- Born: November 21, 2003 (age 22) Honolulu, Hawaii, U.S.

Gymnastics career
- Discipline: Trampoline gymnastics
- Country represented: United States
- Club: Merino Trampoline Gymnastics Academy
- Head coach: Nuno Merino
- Medal record
Women's trampoline gymnastics
Representing United States
World Championships
| Silver medal – second place | 2021 Baku | All-Around Team |
| Silver medal – second place | 2022 Sofia | Double Mini Team |
Pan American Championships
| Gold medal – first place | 2026 Medellin | Individual |
| Gold medal – first place | 2026 Medellin | Mixed Synchro |
| Silver medal – second place | 2026 Medellin | Team |

= Maia Amano =

American trampoline gymnast (born 2003)

Maia Amano (born November 21, 2003) is an American trampoline gymnast. She is a two-time World Championships silver medalist.

==Gymnastics career==
Amano represented the United States at the 2021 Trampoline Gymnastics World Championships and won a silver medal in the all-around team event. She again competed at the 2022 Trampoline Gymnastics World Championships and won a silver medal in the double mini team event.
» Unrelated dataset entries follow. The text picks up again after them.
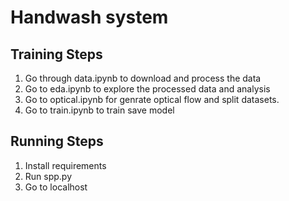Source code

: # Handwash system
## Training Steps
1. Go through data.ipynb to download and process the data
2. Go to eda.ipynb to explore the processed data and analysis
3. Go to optical.ipynb for genrate optical flow and split datasets.
4. Go to train.ipynb to train save model
 
## Running Steps
1. Install requirements
2. Run spp.py
3. Go to localhost
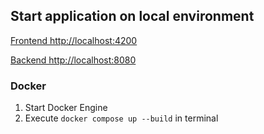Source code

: ## Start application on local environment

[Frontend http://localhost:4200](http://localhost:4200)

[Backend http://localhost:8080](http://localhost:8080)

### Docker

1. Start Docker Engine
2. Execute `docker compose up --build` in terminal

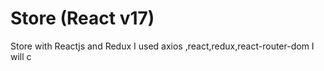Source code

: # Store (React v17)
Store with Reactjs and Redux
I used axios ,react,redux,react-router-dom 
I will c
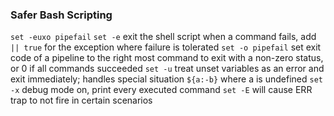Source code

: ### Safer Bash Scripting
`set -euxo pipefail`
`set -e` exit the shell script when a command fails, add `|| true` for the exception where failure is tolerated
`set -o pipefail` set exit code of a pipeline to the right most command to exit with a non-zero status, or 0 if all commands succeeded
`set -u` treat unset variables as an error and exit immediately; handles special situation `${a:-b}` where a is undefined
`set -x` debug mode on, print every executed command
`set -E` will cause ERR trap to not fire in certain scenarios
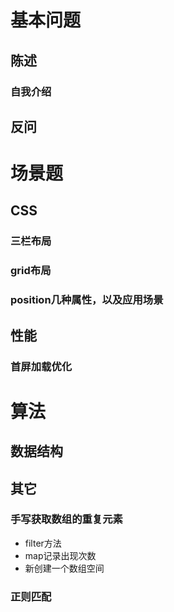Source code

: # 基本问题
## 陈述
### 自我介绍
## 反问

# 场景题
## CSS
### 三栏布局
### grid布局
### position几种属性，以及应用场景
## 性能
### 首屏加载优化

# 算法
## 数据结构
## 其它
### 手写获取数组的重复元素
- filter方法
- map记录出现次数
- 新创建一个数组空间
### 正则匹配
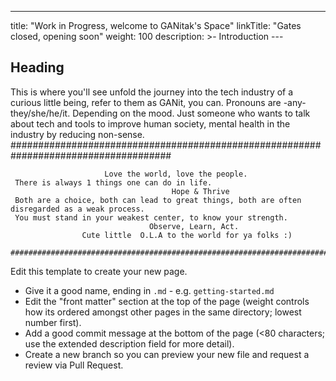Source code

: ---
title: "Work in Progress, welcome to GANitak's Space"
linkTitle: "Gates closed, opening soon"
weight: 100
description: >- Introduction
     ---
## Heading

This is where you'll see unfold the journey into the tech industry of a curious little being, refer to them as GANit, you can. Pronouns are -any- they/she/he/it. Depending on the mood. Just someone who wants to talk about tech and tools to improve human society, mental health in the industry by reducing non-sense. 
     #####################################################################################
                     
                         Love the world, love the people.
     There is always 1 things one can do in life.
                                        Hope & Thrive
     Both are a choice, both can lead to great things, both are often disregarded as a weak process. 
     You must stand in your weakest center, to know your strength. 
                                   Observe, Learn, Act.
                    Cute little  O.L.A to the world for ya folks :)                            
                     ##########################################################################################


Edit this template to create your new page.

* Give it a good name, ending in `.md` - e.g. `getting-started.md`
* Edit the "front matter" section at the top of the page (weight controls how its ordered amongst other pages in the same directory; lowest number first).
* Add a good commit message at the bottom of the page (<80 characters; use the extended description field for more detail).
* Create a new branch so you can preview your new file and request a review via Pull Request.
In June 2025, she competed at the 2025 USA Gymnastics Championships and won a gold medal in the first mixed syncho event, along with Ruben Padilla. In May 2026, she was selected to represent the United States at the 2026 Pan American Trampoline and Tumbling Championships. She won gold medals in the individual trampoline event, and mixed synchronized event, along with Padilla. She also won a silver medal in the team event.